We present a probabilistic analysis of integer linear programs (ILPs). More specifically, we study ILPs in a so-called smoothed analysis in which it is assumed that first Ian adversary specifies the coefficients of an integer program and then (some of) these coefficients are randomly perturbed, e.g., using a Gaussian or a uniform distribution with small standard deviation. In this probabilistic model, we investigate structural properties of ILPs and apply them to the analysis of algorithms. For example, we prove a lower bound on the slack of the optimal solution. As a result of our analysis, we are able to specify the smoothed complexity of classes of ILPs in terms of their worst case complexity.
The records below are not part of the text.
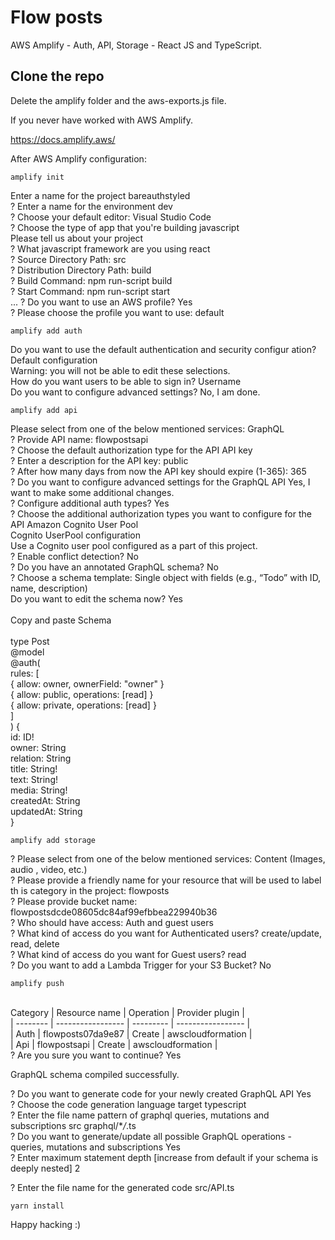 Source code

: # Flow posts

AWS Amplify - Auth, API, Storage - React JS and TypeScript.

## Clone the repo

Delete the amplify folder and the aws-exports.js file.

If you never have worked with AWS Amplify.

https://docs.amplify.aws/

After AWS Amplify configuration:

`amplify init`

Enter a name for the project bareauthstyled<br />
? Enter a name for the environment dev<br />
? Choose your default editor: Visual Studio Code<br />
? Choose the type of app that you're building javascript<br />
Please tell us about your project<br />
? What javascript framework are you using react<br />
? Source Directory Path: src<br />
? Distribution Directory Path: build<br />
? Build Command: npm run-script build<br />
? Start Command: npm run-script start<br />
...
? Do you want to use an AWS profile? Yes<br />
? Please choose the profile you want to use: default

`amplify add auth`

Do you want to use the default authentication and security configur
ation? Default configuration<br />
Warning: you will not be able to edit these selections.<br />
How do you want users to be able to sign in? Username<br />
Do you want to configure advanced settings? No, I am done.

`amplify add api`

Please select from one of the below mentioned services: GraphQL<br />
? Provide API name: flowpostsapi<br />
? Choose the default authorization type for the API API key<br />
? Enter a description for the API key: public<br />
? After how many days from now the API key should expire (1-365): 365<br />
? Do you want to configure advanced settings for the GraphQL API Yes, I want to make some additional changes.<br />
? Configure additional auth types? Yes<br />
? Choose the additional authorization types you want to configure for the API Amazon Cognito User Pool<br />
Cognito UserPool configuration<br />
Use a Cognito user pool configured as a part of this project.<br />
? Enable conflict detection? No<br />
? Do you have an annotated GraphQL schema? No<br />
? Choose a schema template: Single object with fields (e.g., “Todo” with ID, name, description)<br />
Do you want to edit the schema now? Yes<br />
<br />
Copy and paste Schema<br />
<br />
type Post<br />
@model<br />
@auth(<br />
rules: [<br />
{ allow: owner, ownerField: "owner" }<br />
{ allow: public, operations: [read] }<br />
{ allow: private, operations: [read] }<br />
]<br />
) {<br />
id: ID!<br />
owner: String<br />
relation: String<br />
title: String!<br />
text: String!<br />
media: String!<br />
createdAt: String<br />
updatedAt: String<br />
}<br />

`amplify add storage`

? Please select from one of the below mentioned services: Content (Images, audio
, video, etc.)<br />
? Please provide a friendly name for your resource that will be used to label th
is category in the project: flowposts<br />
? Please provide bucket name: flowpostsdcde08605dc84af99efbbea229940b36<br />
? Who should have access: Auth and guest users<br />
? What kind of access do you want for Authenticated users? create/update, read,
delete<br />
? What kind of access do you want for Guest users? read<br />
? Do you want to add a Lambda Trigger for your S3 Bucket? No<br />

`amplify push`

<br />
Category | Resource name     | Operation | Provider plugin   |<br />
| -------- | ----------------- | --------- | ----------------- |<br />
| Auth     | flowposts07da9e87 | Create    | awscloudformation |<br />
| Api      | flowpostsapi      | Create    | awscloudformation |<br />
? Are you sure you want to continue? Yes<br />

GraphQL schema compiled successfully.<br />

? Do you want to generate code for your newly created GraphQL API Yes<br />
? Choose the code generation language target typescript<br />
? Enter the file name pattern of graphql queries, mutations and subscriptions src graphql/\*_/_.ts<br />
? Do you want to generate/update all possible GraphQL operations - queries, mutations and subscriptions Yes<br />
? Enter maximum statement depth [increase from default if your schema is deeply nested] 2<br />

? Enter the file name for the generated code src/API.ts<br />

`yarn install`

Happy hacking :)

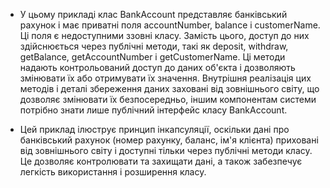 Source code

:- У цьому прикладі клас BankAccount представляє банківський рахунок і має приватні поля accountNumber, balance і customerName.
Ці поля є недоступними ззовні класу. Замість цього, доступ до них здійснюється через публічні методи, такі як deposit,
withdraw, getBalance, getAccountNumber і getCustomerName. Ці методи надають контрольований доступ до даних об'єкта і 
дозволяють змінювати їх або отримувати їх значення. Внутрішня реалізація цих методів і деталі збереження даних заховані 
від зовнішнього світу, що дозволяє змінювати їх безпосередньо, іншим компонентам системи потрібно знати лише публічний 
інтерфейс класу BankAccount.

- Цей приклад ілюструє принцип інкапсуляції, оскільки дані про банківський рахунок (номер рахунку, баланс, ім'я клієнта)
приховані від зовнішнього світу і доступні тільки через публічні методи класу. 
Це дозволяє контролювати та захищати дані, а також забезпечує легкість використання і розширення класу.
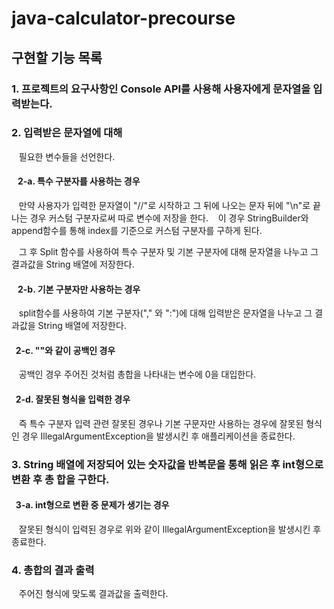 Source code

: # java-calculator-precourse

## 구현할 기능 목록

### 1. 프로젝트의 요구사항인 Console API를 사용해 사용자에게 문자열을 입력받는다.

### 2. 입력받은 문자열에 대해 

  &nbsp;&nbsp;&nbsp;필요한 변수들을 선언한다.

  ####  &nbsp;&nbsp;&nbsp;2-a. 특수 구분자를 사용하는 경우

  &nbsp;&nbsp;&nbsp;만약 사용자가 입력한 문자열이 "//"로 시작하고 그 뒤에 나오는 문자 뒤에 "\n"로 끝나는 경우 커스텀 구분자로써 따로 변수에 저장을 한다.
  &nbsp;&nbsp;&nbsp;이 경우 StringBuilder와 append함수를 통해 index를 기준으로 커스텀 구분자를 구하게 된다.
  
  &nbsp;&nbsp;&nbsp;그 후 Split 함수를 사용하여 특수 구분자 및 기본 구분자에 대해 문자열을 나누고 그 결과값을 String 배열에 저장한다.

  ####  &nbsp;&nbsp;&nbsp;2-b. 기본 구분자만 사용하는 경우

  &nbsp;&nbsp;&nbsp;split함수를 사용하여 기본 구분자("," 와 ":")에 대해 입력받은 문자열을 나누고 그 결과값을 String 배열에 저장한다.
      
  ####  &nbsp;&nbsp;2-c. ""와 같이 공백인 경우

  &nbsp;&nbsp;&nbsp;공백인 경우 주어진 것처럼 총합을 나타내는 변수에 0을 대입한다.

  ####  &nbsp;&nbsp;2-d. 잘못된 형식을 입력한 경우

  &nbsp;&nbsp;&nbsp;즉 특수 구분자 입력 관련 잘못된 경우나 기본 구문자만 사용하는 경우에 잘못된 형식인 경우 IllegalArgumentException을 발생시킨 후 애플리케이션을 종료한다.

### 3. String 배열에 저장되어 있는 숫자값을 반복문을 통해 읽은 후 int형으로 변환 후 총 합을 구한다.

  #### &nbsp;&nbsp;3-a. int형으로 변환 중 문제가 생기는 경우 
  
  &nbsp;&nbsp;&nbsp;잘못된 형식이 입력된 경우로 위와 같이 IllegalArgumentException을 발생시킨 후 종료한다.

### 4. 총합의 결과 출력

  &nbsp;&nbsp;&nbsp;주어진 형식에 맞도록 결과값을 출력한다.

    
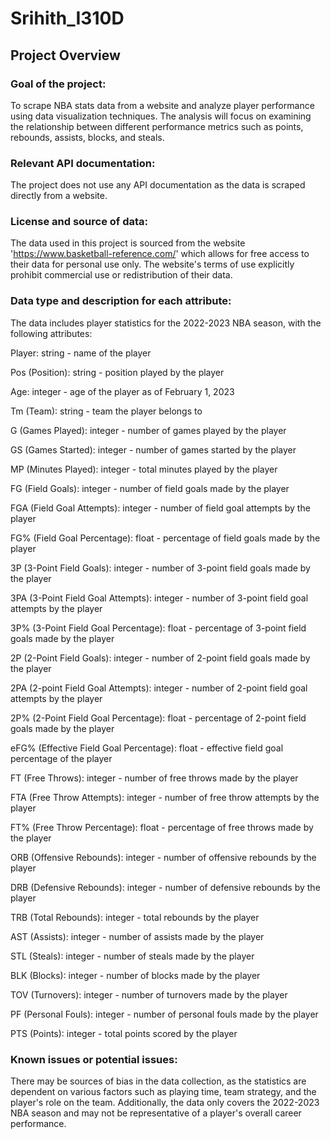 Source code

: # Srihith_I310D
## Project Overview
### Goal of the project:
To scrape NBA stats data from a website and analyze player performance using data visualization techniques.
The analysis will focus on examining the relationship between different performance metrics such as points, rebounds, assists, blocks, and steals.

### Relevant API documentation:
The project does not use any API documentation as the data is scraped directly from a website.

### License and source of data:
The data used in this project is sourced from the website 'https://www.basketball-reference.com/' which allows for free access to their data for personal use only.
The website's terms of use explicitly prohibit commercial use or redistribution of their data.

### Data type and description for each attribute:
The data includes player statistics for the 2022-2023 NBA season, with the following attributes:

Player: string - name of the player

Pos (Position): string - position played by the player

Age: integer - age of the player as of February 1, 2023

Tm (Team): string - team the player belongs to

G (Games Played): integer - number of games played by the player

GS (Games Started): integer - number of games started by the player

MP (Minutes Played): integer - total minutes played by the player

FG (Field Goals): integer - number of field goals made by the player

FGA (Field Goal Attempts): integer - number of field goal attempts by the player

FG% (Field Goal Percentage): float - percentage of field goals made by the player

3P (3-Point Field Goals): integer - number of 3-point field goals made by the player

3PA (3-Point Field Goal Attempts): integer - number of 3-point field goal attempts by the player

3P% (3-Point Field Goal Percentage): float - percentage of 3-point field goals made by the player

2P (2-Point Field Goals): integer - number of 2-point field goals made by the player

2PA (2-point Field Goal Attempts): integer - number of 2-point field goal attempts by the player

2P% (2-Point Field Goal Percentage): float - percentage of 2-point field goals made by the player

eFG% (Effective Field Goal Percentage): float - effective field goal percentage of the player

FT (Free Throws): integer - number of free throws made by the player

FTA (Free Throw Attempts): integer - number of free throw attempts by the player

FT% (Free Throw Percentage): float - percentage of free throws made by the player

ORB (Offensive Rebounds): integer - number of offensive rebounds by the player

DRB (Defensive Rebounds): integer - number of defensive rebounds by the player

TRB (Total Rebounds): integer - total rebounds by the player

AST (Assists): integer - number of assists made by the player

STL (Steals): integer - number of steals made by the player

BLK (Blocks): integer - number of blocks made by the player

TOV (Turnovers): integer - number of turnovers made by the player

PF (Personal Fouls): integer - number of personal fouls made by the player

PTS (Points): integer - total points scored by the player

### Known issues or potential issues:
There may be sources of bias in the data collection, as the statistics are dependent on various factors such as playing time, team strategy, and the player's role on the team.
Additionally, the data only covers the 2022-2023 NBA season and may not be representative of a player's overall career performance.

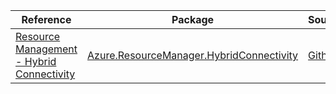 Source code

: | Reference | Package | Source |
|---|---|---|
|[Resource Management - Hybrid Connectivity](resourcemanager.hybridconnectivity-readme.md)|[Azure.ResourceManager.HybridConnectivity](https://www.nuget.org/packages/Azure.ResourceManager.HybridConnectivity)|[Github](https://github.com/Azure/azure-sdk-for-net/blob/main/sdk/hybridconnectivity/Azure.ResourceManager.HybridConnectivity)|
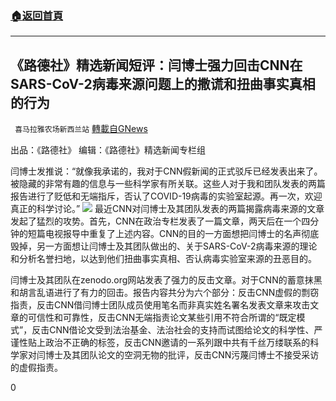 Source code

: ###  [:house:返回首頁](https://github.com/ourhimalayas/txt)
---

## 《路德社》精选新闻短评：闫博士强力回击CNN在SARS-CoV-2病毒来源问题上的撒谎和扭曲事实真相的行为
` 喜马拉雅农场新西兰站` [轉載自GNews](https://gnews.org/zh-hans/591735/)

出品：《路德社》 编辑：《路德社》精选新闻专栏组

闫博士发推说：“就像我承诺的，我对于CNN假新闻的正式驳斥已经发表出来了。被隐藏的非常有趣的信息与一些科学家有所关联。这些人对于我和团队发表的两篇报告进行了贬低和无端指斥，否认了COVID-19病毒的实验室起源。再一次，欢迎真正的科学讨论。”
![](https://gnews-media-offload.s3.amazonaws.com/wp-content/uploads/2020/11/21190908/Yan_LImeng.jpg)
最近CNN对闫博士及其团队发表的两篇揭露病毒来源的文章发起了猛烈的攻势。首先，CNN在政治专栏发表了一篇文章，两天后在一个四分钟的短篇电视报导中重复了上述内容。CNN的目的一方面想把闫博士的名声彻底毁掉，另一方面想让闫博士及其团队做出的、关于SARS-CoV-2病毒来源的理论和分析名誉扫地，以达到他们扭曲事实真相、否认病毒实验室来源的丑恶目的。

闫博士及其团队在zenodo.org网站发表了强力的反击文章。对于CNN的蓄意抹黑和胡言乱语进行了有力的回击。报告内容共分为六个部分：反击CNN虚假的剽窃指责，反击CNN借闫博士团队成员使用笔名而非真实姓名署名发表文章来攻击文章的可信性和可靠性，反击CNN无端指责论文某些引用不符合所谓的“既定模式”，反击CNN借论文受到法治基金、法治社会的支持而试图给论文的科学性、严谨性贴上政治不正确的标签，反击CNN邀请的一系列跟中共有千丝万缕联系的科学家对闫博士及其团队论文的空洞无物的批评，反击CNN污蔑闫博士不接受采访的虚假指责。

0
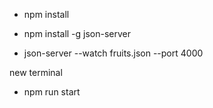 - npm install

- npm install -g json-server
- json-server --watch fruits.json --port 4000


new terminal
- npm run start
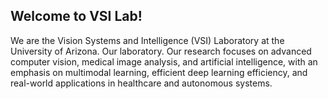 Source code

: ## Welcome to VSI Lab! 

We are the Vision Systems and Intelligence (VSI) Laboratory at the University of Arizona. Our laboratory. Our research focuses on advanced computer vision, medical image analysis, and artificial intelligence, with an emphasis on multimodal learning, efficient deep learning efficiency, and real-world applications in healthcare and autonomous systems.
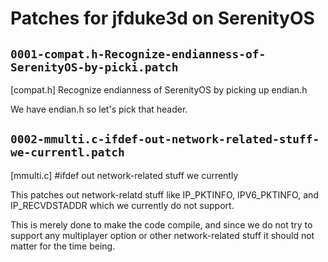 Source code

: # Patches for jfduke3d on SerenityOS

## `0001-compat.h-Recognize-endianness-of-SerenityOS-by-picki.patch`

[compat.h] Recognize endianness of SerenityOS by picking up endian.h

We have endian.h so let's pick that header.

## `0002-mmulti.c-ifdef-out-network-related-stuff-we-currentl.patch`

[mmulti.c] #ifdef out network-related stuff we currently

This patches out network-relatd stuff like IP_PKTINFO, IPV6_PKTINFO, and
IP_RECVDSTADDR which we currently do not support.

This is merely done to make the code compile, and since we do not try to
support any multiplayer option or other network-related stuff it should
not matter for the time being.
For example, we obtain polynomial smoothed complexity for packing and covering problems with any fixed number of constraints. Previous results of this kind were restricted to the case of binary programs.
机译:我们对整数线性程序(ILPS)呈现了概率分析。更具体地,我们研究ILPS在所谓的平滑分析中,假设第一IAN敌人指定整数程序的系数,然后(一些)这些系数是随机扰动的,例如,使用高斯或均匀分布具有小标准偏差。在这种概率模型中,我们调查ILPS的结构性,并将其应用于算法的分析。例如,我们在最佳解决方案的松弛上证明了一个下限。由于我们的分析,我们能够在最糟糕的复杂性方面指定ILPS类的平滑复杂性。例如,我们获得多项式平滑的复杂性,用于包装和覆盖任何固定数量的约束。此类的先前结果仅限于二进制程序的情况。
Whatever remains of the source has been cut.